Una visión aérea de Tarifa.
Una visión aérea de Tarifa.

Dicen de Tarifa que vuelve locos a las personas. 

Que su viento perpetuo zarandea por las calles a los bohemios que no saben tener los pies en la tierra; que su levante hace infelices a los que nacieron alegres al traer de las serranías de Marruecos las leyendas y cuentos más tristes; que ese mismo viento violento y eterno atraca en sus playas cada madrugada para remover, sin piedad alguna, los sueños de los tarifeños para convertirlos en pesadillas.

Y claro que puede ser cierto. Basta que una persona lo crea. Pero también me consta —como consta en los papeles mojados— que hay locos en el otro lado del mundo que sueñan con sus orillas para alcanzar con ello algo de cordura y paz en sus vidas.

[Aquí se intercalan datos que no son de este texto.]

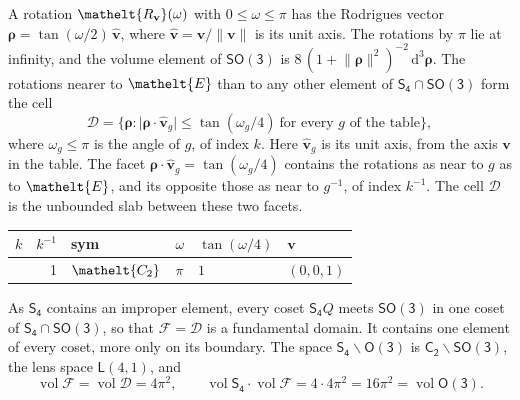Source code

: \documentclass[10pt,a4paper]{article}
\numberwithin{equation}{section}
\newcommand{\eltfont}[1]{{\let\sigma\eltsigma\mathelt{#1}}}
\newcommand{\grp}[1]{\mathsf{#1}}
\newcommand{\cls}[1]{\eltfont{#1}}
\newcommand{\elt}[1]{\eltfont{#1}}
\newcommand{\dirvec}[3]{(#1, #2, #3)}
\newcommand{\unitaxis}{\hat{\mathbf{v}}}
\newcommand{\vv}{\mathbf{v}}
\newcommand{\diff}{\mathrm{d}}
\newcommand{\vol}{\operatorname{vol}}
\newcommand{\rodrigues}{\boldsymbol{\rho}}
\newcommand{\fcell}{\mathcal{D}}
\newcommand{\fdomain}{\mathcal{F}}
\newcommand{\lensspace}[2]{\mathsf{L}(#1, #2)}
\begin{document}
\leavevmode\label{n:vector.rodrigues}\label{n:vector.unitaxis}A rotation $\elt{R_{\vv}}(\omega)$ with $0 \le \omega \le \pi$ has the Rodrigues vector $\rodrigues = \tan(\omega/2)\,\unitaxis$, where $\unitaxis = \vv/\lVert\vv\rVert$ is its unit axis. The rotations by $\pi$ lie at infinity, and the volume element of \href{SO3.pdf}{$\grp{SO(3)}$} is $8\,(1 + \lVert\rodrigues\rVert^2)^{-2}\,\diff^3\rodrigues$.
\leavevmode\label{n:set.cell}The rotations nearer to $\elt{E}$ than to any other element of $\grp{S_{4}} \cap \grp{SO(3)}$ form the cell
\begin{equation}\label{e:cell}\fcell = \bigl\{\rodrigues : \lvert\rodrigues\cdot\unitaxis_g\rvert \le \tan(\omega_g/4)\ \text{for every $g$ of the table}\bigr\},\end{equation}
where $\omega_g \le \pi$ is the angle of $g$, of index $k$. Here $\unitaxis_g$ is its unit axis, from the axis $\vv$ in the table. The facet $\rodrigues\cdot\unitaxis_g = \tan(\omega_g/4)$ contains the rotations as near to $g$ as to $\elt{E}$, and its opposite those as near to $g^{-1}$, of index $k^{-1}$. The cell $\fcell$ is the unbounded slab between these two facets.
{\small\begin{longtable}{@{}rrllll@{}}\toprule
$k$ & $k^{-1}$ & sym & $\omega$ & $\tan(\omega/4)$ & $\vv$\\\midrule\endhead
\bottomrule\endfoot\endlastfoot
1 & 1 & $\cls{C_{2}}$ & $\pi$ & $1$ & $\dirvec{0}{0}{1}$\\
\bottomrule\end{longtable}}

\leavevmode\label{n:set.fundamental}As $\grp{S_{4}}$ contains an improper element, every coset $\grp{S_{4}}Q$ meets \href{SO3.pdf}{$\grp{SO(3)}$} in one coset of $\grp{S_{4}} \cap \grp{SO(3)}$, so that $\fdomain = \fcell$ is a fundamental domain. It contains one element of every coset, more only on its boundary.
\leavevmode\label{n:set.lens}The space $\grp{S_{4}}\backslash\grp{O(3)}$ is $\grp{C_{2}}\backslash\grp{SO(3)}$, the lens space $\lensspace{4}{1}$, and
\begin{equation}\label{e:volume}\vol\fdomain = \vol\fcell = 4\pi^2,\qquad \vol\grp{S_{4}}\cdot\vol\fdomain = 4\cdot 4\pi^2 = 16\pi^2 = \vol\grp{O(3)}.\end{equation}
\end{document}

Tengo la imagen de un potro blanco clavada en mi retina.

Es muy de mañana y el caballo tordo trota sin miedo por las pozas de agua salada que el mar ha dejado en la noche. Lo hace pacíficamente a treinta metros de mí y a cincuenta de un mar en retroceso. Justo detrás de él, como telón de fondo, se levantan de forma urgente varios bloques de pisos descalichados. Los muros, como sus persianas, están revestidos con la misma piel del potro: un gris impregnado de nieblas.

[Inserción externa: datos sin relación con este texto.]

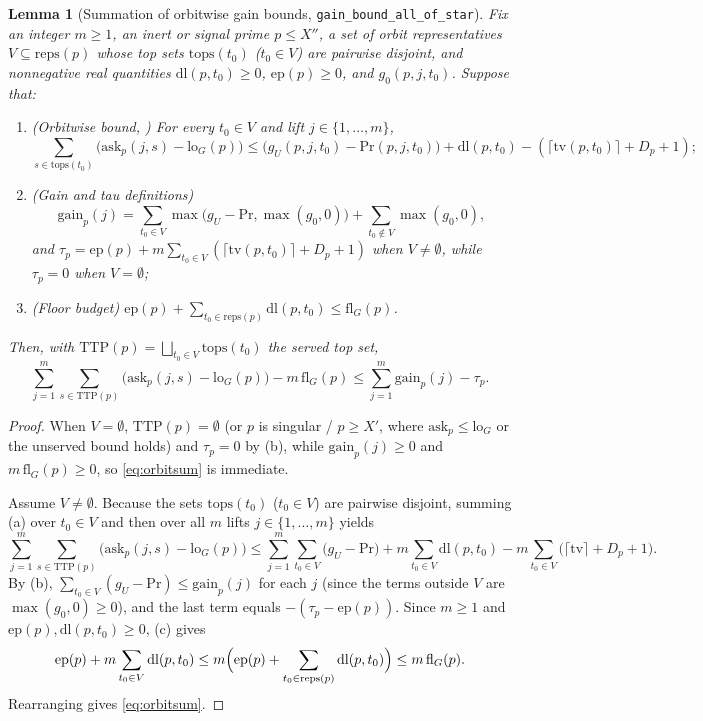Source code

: \documentclass[11pt]{amsart}
\theoremstyle{plain}
\newtheorem{lemma}[theorem]{Lemma}
\theoremstyle{definition}
\numberwithin{equation}{section}
\begin{document}
\begin{lemma}[Summation of orbitwise gain bounds, \texttt{gain\_bound\_all\_of\_star}]\label{lem:orbitsum}
Fix an integer $m\ge1$, an inert or signal prime $p\le X''$, a set of orbit representatives
$V\subseteq\mathrm{reps}(p)$ whose top sets $\mathrm{tops}(t_0)$ ($t_0\in V$) are pairwise
disjoint, and nonnegative real quantities $\mathrm{dl}(p,t_0)\ge0$, $\mathrm{ep}(p)\ge0$, and
$g_0(p,j,t_0)$. Suppose that:
\begin{enumerate}[label=(\alph*)]
\item \textup{(Orbitwise bound, )} For every $t_0\in V$ and lift $j\in\{1,\dots,m\}$,
  \[
  \sum_{s\in\mathrm{tops}(t_0)}\bigl(\mathrm{ask}_p(j,s)-\mathrm{lo}_G(p)\bigr)\le
  \bigl(g_U(p,j,t_0)-\mathrm{Pr}(p,j,t_0)\bigr)+\mathrm{dl}(p,t_0)-(\lceil\mathrm{tv}(p,t_0)\rceil+D_p+1);
  \]
\item \textup{(Gain and tau definitions)}
  \[
  \mathrm{gain}_p(j)=\sum_{t_0\in V}\max\bigl(g_U-\mathrm{Pr},\max(g_0,0)\bigr)+\sum_{t_0\notin V}\max(g_0,0),
  \]
  and $\tau_p=\mathrm{ep}(p)+m\sum_{t_0\in V}(\lceil\mathrm{tv}(p,t_0)\rceil+D_p+1)$ when
  $V\neq\emptyset$, while $\tau_p=0$ when $V=\emptyset$;
\item \textup{(Floor budget)} $\mathrm{ep}(p)+\sum_{t_0\in\mathrm{reps}(p)}\mathrm{dl}(p,t_0)\le\mathrm{fl}_G(p)$.
\end{enumerate}
Then, with $\mathrm{TTP}(p)=\bigsqcup_{t_0\in V}\mathrm{tops}(t_0)$ the served top set,
\begin{equation}\label{eq:orbitsum}
\sum_{j=1}^m\sum_{s\in\mathrm{TTP}(p)}\bigl(\mathrm{ask}_p(j,s)-\mathrm{lo}_G(p)\bigr)
-m\,\mathrm{fl}_G(p)\le\sum_{j=1}^m\mathrm{gain}_p(j)-\tau_p.
\end{equation}
\end{lemma}

\begin{proof}
When $V=\emptyset$, $\mathrm{TTP}(p)=\emptyset$ (or $p$ is singular / $p\ge X'$, where
$\mathrm{ask}_p\le\mathrm{lo}_G$ or the unserved bound holds) and $\tau_p=0$ by (b), while
$\mathrm{gain}_p(j)\ge0$ and $m\,\mathrm{fl}_G(p)\ge0$, so \eqref{eq:orbitsum} is immediate.

Assume $V\neq\emptyset$. Because the sets $\mathrm{tops}(t_0)$ ($t_0\in V$) are pairwise disjoint,
summing (a) over $t_0\in V$ and then over all $m$ lifts $j\in\{1,\dots,m\}$ yields
\[
\sum_{j=1}^m\sum_{s\in\mathrm{TTP}(p)}\bigl(\mathrm{ask}_p(j,s)-\mathrm{lo}_G(p)\bigr)
\le \sum_{j=1}^m\sum_{t_0\in V}\bigl(g_U-\mathrm{Pr}\bigr)
+m\sum_{t_0\in V}\mathrm{dl}(p,t_0)-m\sum_{t_0\in V}\bigl(\lceil\mathrm{tv}\rceil+D_p+1\bigr).
\]
By (b), $\sum_{t_0\in V}(g_U-\mathrm{Pr})\le\mathrm{gain}_p(j)$ for each $j$ (since the terms
outside $V$ are $\max(g_0,0)\ge0$), and the last term equals $-(\tau_p-\mathrm{ep}(p))$. Since
$m\ge1$ and $\mathrm{ep}(p),\mathrm{dl}(p,t_0)\ge0$, (c) gives
\[
\mathrm{ep}(p)+m\sum_{t_0\in V}\mathrm{dl}(p,t_0)
\le m\Bigl(\mathrm{ep}(p)+\sum_{t_0\in\mathrm{reps}(p)}\mathrm{dl}(p,t_0)\Bigr)\le m\,\mathrm{fl}_G(p).
\]
Rearranging gives \eqref{eq:orbitsum}.
\end{proof}
\end{document}
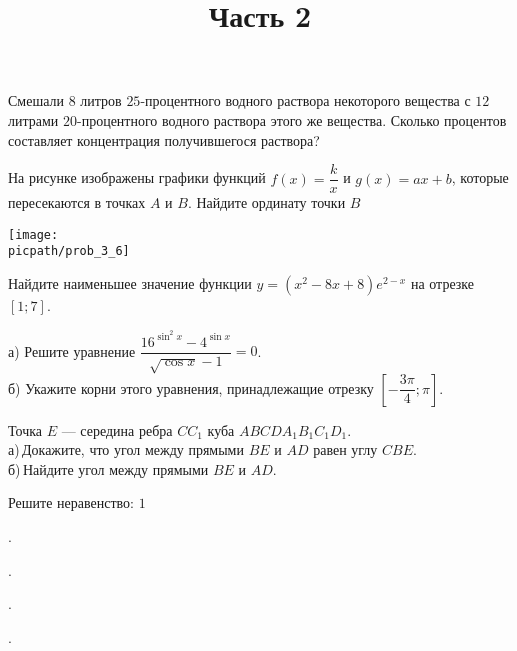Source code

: \begin{training}[2]
\begin{listofex}
		\foranswer
		\item Смешали \( 8 \) литров \( 25 \)-процентного водного раствора некоторого вещества с \( 12 \) литрами \( 20 \)-процентного водного раствора этого же вещества. Сколько процентов составляет концентрация получившегося раствора?
		\foranswer
		\newpage
		\hphantom{Часть 1}
		\item 
		На рисунке изображены графики функций \( f(x)=\dfrac{k}{x} \) и \( g(x)=ax+b \), которые пересекаются в точках \( A \) и \( B \). Найдите ординату точки \( B \)
		\begin{center}
			\texttt{[image: \\picpath/prob\_3\_6]}
		\end{center}
		\foranswer
		\item Найдите наименьшее значение функции \( y=(x^2-8x+8)e^{2-x} \) на отрезке \( \left[ 1; 7\right]  \).
		\foranswer
		\egepreambtwo
		\title{Часть 2}
		\item а) Решите уравнение \( \dfrac{16^{\sin^2x}-4^{\sin x}}{\sqrt{\cos x}-1}=0\). \\
		б) Укажите корни этого уравнения, принадлежащие отрезку \( \left[ -\dfrac{3\pi}{4};\pi \right]  \).
		\newpage
		\hphantom{Часть 1}
		\item Точка \( E \) --- середина ребра \( CC_1 \) куба \( ABCDA_1B_1C_1D_1 \). \\
		а) Докажите, что угол между прямыми \( BE \) и \( AD \) равен углу \( CBE \).\\		
		б) Найдите угол между прямыми \( BE \) и \( AD \).
		\item Решите неравенство: \( 1 \)
		\item .
		\item .
		\item .
		\item .
	\end{listofex}
\end{training}
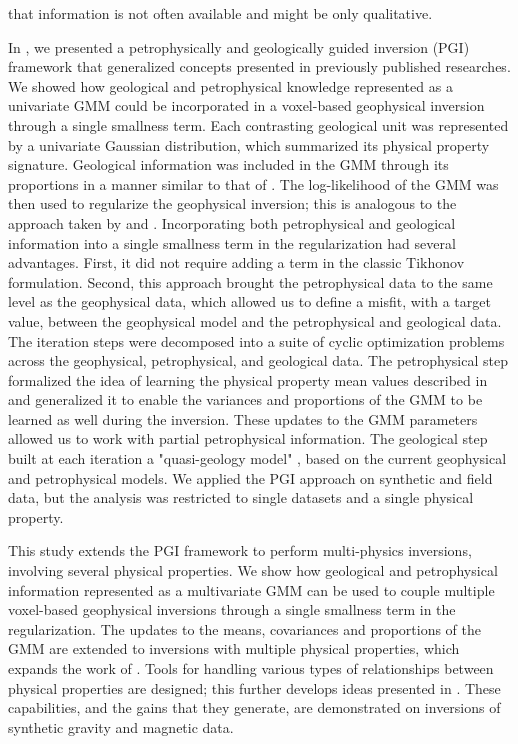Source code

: \documentclass[extra, mreferee]{gji_joint} %
\begin{document}
that information is not often available and might be only qualitative.

In \citet{ggz389}, we presented a petrophysically and geologically guided inversion (PGI) framework that generalized concepts presented in previously published researches. We showed how geological and petrophysical knowledge represented as a univariate GMM could be incorporated in a voxel-based geophysical inversion through a single smallness term. Each contrasting geological unit was represented by a univariate Gaussian distribution, which summarized its physical property signature. Geological information was included in the GMM through its proportions in a manner similar to that of \citet{Giraud2017}. The log-likelihood of the GMM was then used to regularize the geophysical inversion; this is analogous to the approach taken by \citet{Grana2010} and \citet{Grana2017}. Incorporating both petrophysical and geological information into a single smallness term in the regularization had several advantages. First, it did not require adding a term in the classic Tikhonov formulation. Second, this approach brought the petrophysical data to the same level as the geophysical data, which allowed us to define a misfit, with a target value, between the geophysical model and the petrophysical and geological data. The iteration steps were decomposed into a suite of cyclic optimization problems across the geophysical, petrophysical, and geological data. The petrophysical step formalized the idea of learning the physical property mean values described in \citet{Sun2015} and generalized it to enable the variances and proportions of the GMM to be learned as well during the inversion. These updates to the GMM parameters allowed us to work with partial petrophysical information. The geological step built at each iteration a "quasi-geology model" \citep{QuasiGeologicalModel}, based on the current geophysical and petrophysical models. We applied the PGI approach on synthetic and field data, but the analysis was restricted to single datasets and a single physical property.

This study extends the PGI framework to perform multi-physics inversions, involving several physical properties. We show how geological and petrophysical information represented as a multivariate GMM can be used to couple multiple voxel-based geophysical inversions through a single smallness term in the regularization. The updates to the means, covariances and proportions of the GMM are extended to inversions with multiple physical properties, which expands the work of \citet{Sun2016}. Tools for handling various types of relationships between physical properties are designed; this further develops ideas presented in \citet{Sun2017}. These capabilities, and the gains that they generate, are demonstrated on inversions of synthetic gravity and magnetic data.
\end{document}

El caballo a su vez, con sus orejas gachas, me está mirando. Lo hace para observar a un muchacho con calzonas naranjas que se encuentra a pocos kilómetros de cumplir, más por orgullo que necesidad, una extraña sinrazón de niño poco escuchado: ir a Algeciras para observar el tercer mundo.

Me pregunto qué nombre recibirá el sonido que hacen las banderas cuando enloquecen con el viento. Porque me dolería que lo redujesen simplemente a llamarlo ruido.

No.., no te extrañes si hablo ahora de banderas. Lo hago porque era de un rabioso azul la que sonaba salvajemente por encima de mi cabeza. Un azul marino que no podía estar hablando de esa Europa de quince o veintisiete estrellas doradas. Lo sé porque Europa, por muchas palabras y banderas que tengamos para anunciarla, está tardando en existir. Es humo.

Y seguirá siendo humo mientras el potro blanco —llegada la noche— siga convirtiéndose forzosamente en un bebé moribundo en los brazos de una madre o en una muchacha hecha jirón y agua o en un hombre llorando a su familia o en un niño inmóvil con la mirada puesta fijamente en el centro de la Tierra.

Y todavía se atreven a decir algunos que Tarifa enloquece a las personas.